Biological Ammonia Removal: A Sustainable Process

Biological ammonia removal is a sustainable process for removing ammonia from wastewater. It uses bacteria to convert ammonia into less harmful nitrogenous compounds, such as nitrate or nitrogen gas. This process is more sustainable than chemical methods of ammonia removal, as it does not require the use of harsh chemicals or energy-intensive processes.

There are two main types of biological ammonia removal processes: nitrification and denitrification.


Nitrification is the process of converting ammonia into nitrate. This process is carried out by bacteria that use oxygen as an electron acceptor. This is the first step in the biological removal of ammonia. It is carried out by two types of bacteria, ammonia-oxidizing bacteria (AOB) and nitrite-oxidizing bacteria (NOB). The AOB converts ammonia to nitrite, and the NOB converts nitrite to nitrate. This process requires oxygen, so it is carried out in an aerobic environment.


Denitrification is the process of converting nitrate into nitrogen gas. This process is carried out by bacteria that do not require oxygen.This is the second step in the biological removal of ammonia. It is carried out by a group of bacteria called denitrifiers. Denitrifiers use nitrate as an electron acceptor, and they reduce it to nitrogen gas (N2). This process does not require oxygen, so it can be carried out in an anaerobic environment.

Nitrification Process Description

Nitrification is a two-step process that converts ammonia (NH3) to nitrate (NO3-). The first step is the oxidation of ammonia to nitrite (NO2-) by ammonia-oxidizing bacteria (AOB). The second step is the oxidation of nitrite to nitrate by nitrite-oxidizing bacteria (NOB).

Chemical reactions

The chemical reactions for the two steps are as follows:

Step 1:

NH3 + 1.5O2 → NO2- + H2O + 2H+

Step 2:

NO2- + 0.5O2 → NO3-

Chemical equations

The overall chemical equation for nitrification is:

2NH3 + 3O2 → 2NO3- + 2H2O

Types of microorganisms involved and their characteristics

The two types of microorganisms involved in nitrification are Ammonia Oxidizing Bacteria(AOB) and Nitrite Oxidizing Bacteria (NOB).

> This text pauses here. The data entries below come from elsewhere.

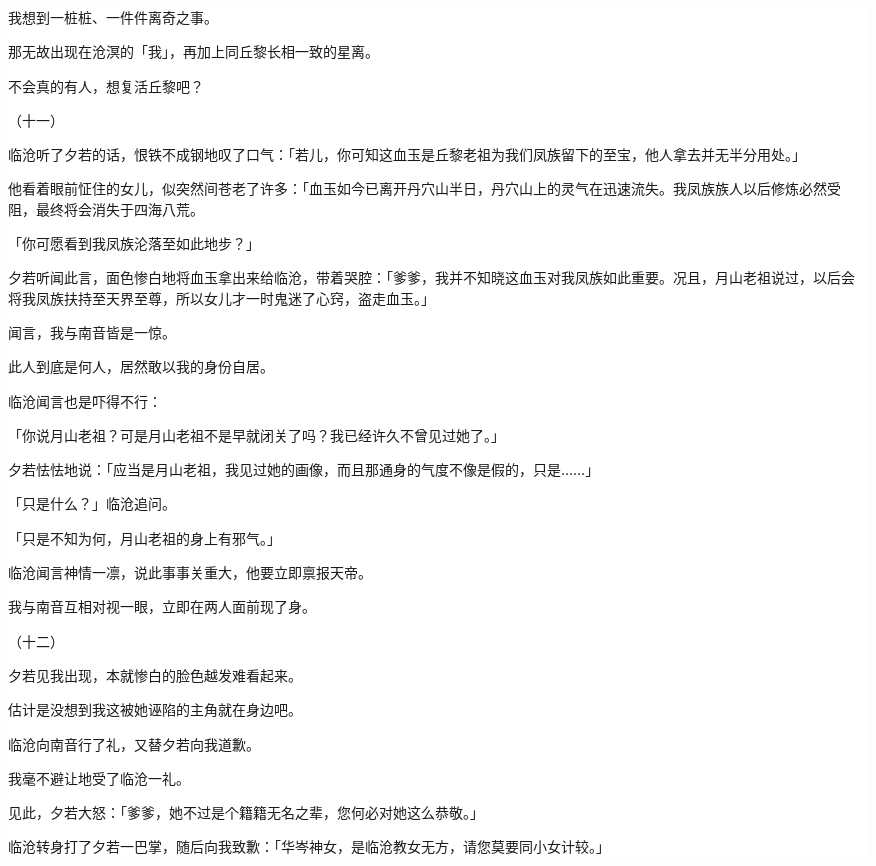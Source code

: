 
我想到一桩桩、一件件离奇之事。


那无故出现在沧溟的「我」，再加上同丘黎长相一致的星离。


不会真的有人，想复活丘黎吧？


（十一）


临沧听了夕若的话，恨铁不成钢地叹了口气：「若儿，你可知这血玉是丘黎老祖为我们凤族留下的至宝，他人拿去并无半分用处。」


他看着眼前怔住的女儿，似突然间苍老了许多：「血玉如今已离开丹穴山半日，丹穴山上的灵气在迅速流失。我凤族族人以后修炼必然受阻，最终将会消失于四海八荒。


「你可愿看到我凤族沦落至如此地步？」


夕若听闻此言，面色惨白地将血玉拿出来给临沧，带着哭腔：「爹爹，我并不知晓这血玉对我凤族如此重要。况且，月山老祖说过，以后会将我凤族扶持至天界至尊，所以女儿才一时鬼迷了心窍，盗走血玉。」


闻言，我与南音皆是一惊。


此人到底是何人，居然敢以我的身份自居。


临沧闻言也是吓得不行：


「你说月山老祖？可是月山老祖不是早就闭关了吗？我已经许久不曾见过她了。」


夕若怯怯地说：「应当是月山老祖，我见过她的画像，而且那通身的气度不像是假的，只是……」


「只是什么？」临沧追问。


「只是不知为何，月山老祖的身上有邪气。」


临沧闻言神情一凛，说此事事关重大，他要立即禀报天帝。


我与南音互相对视一眼，立即在两人面前现了身。


（十二）


夕若见我出现，本就惨白的脸色越发难看起来。


估计是没想到我这被她诬陷的主角就在身边吧。


临沧向南音行了礼，又替夕若向我道歉。


我毫不避让地受了临沧一礼。


见此，夕若大怒：「爹爹，她不过是个籍籍无名之辈，您何必对她这么恭敬。」


临沧转身打了夕若一巴掌，随后向我致歉：「华岑神女，是临沧教女无方，请您莫要同小女计较。」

AOB: AOB are autotrophic bacteria that use ammonia as their source of energy and carbon dioxide as their source of carbon. AOB are found in a variety of environments, including soil, water, and wastewater treatment systems. They are typically aerobic bacteria, meaning that they require oxygen to survive. 

NOB: NOB are also autotrophic bacteria, but they use nitrite as their source of energy. NOB are also aerobic bacteria, but they are more sensitive to oxygen than AOB.

Fig 3 : Nitrosomonas Bacteria
Fig 4 : Nitrobacter
Fig 5 : Colonies of nitrifying bacteria, Blue colonies are Ammonia Oxidizing and Red colonies are Nitrite Oxidizing bacteria

Amount of oxygen and alkalinity requirement

Nitrification is an aerobic process, so it requires oxygen. The amount of oxygen required depends on the concentration of ammonia in the environment. For example, a concentration of 1 mg/L of ammonia would require about 4.76 mg/L of oxygen.

Nitrification also requires alkalinity. Alkalinity is a measure of the ability of a solution to neutralize acids. The amount of alkalinity required depends on the concentration of ammonia and the pH of the environment. For example, a pH of 7 and a concentration of 1 mg/L of ammonia would require about 7.46 mg/L of alkalinity.

Denitrification process and its chemical reaction

Denitrification is the opposite of nitrification. It is the process by which nitrate is reduced to nitrogen gas (N2). Denitrification is carried out by a group of bacteria called denitrifying bacteria.

The chemical reaction for denitrification is:

NO3- → N2 + 2O2 + 2H2O

A short complete description of nitrification and denitrification

Nitrification is a biological process involving two steps that convert ammonium into nitrate via nitrite. This is performed by ammonia-oxidizing bacteria (AOB) and nitrite-oxidizing bacteria (NOB), under aerobic conditions. It requires oxygen and can lead to a decrease in pH.

Denitrification, on the other hand, is an anoxic process that reduces nitrate to nitrogen gas, ultimately releasing nitrogen back into the atmosphere. Denitrifying bacteria facilitate this process. Both nitrification and denitrification play vital roles in the nitrogen cycle, helping to maintain the balance of nitrogen in ecosystems and prevent the accumulation of excessive nitrogen compounds.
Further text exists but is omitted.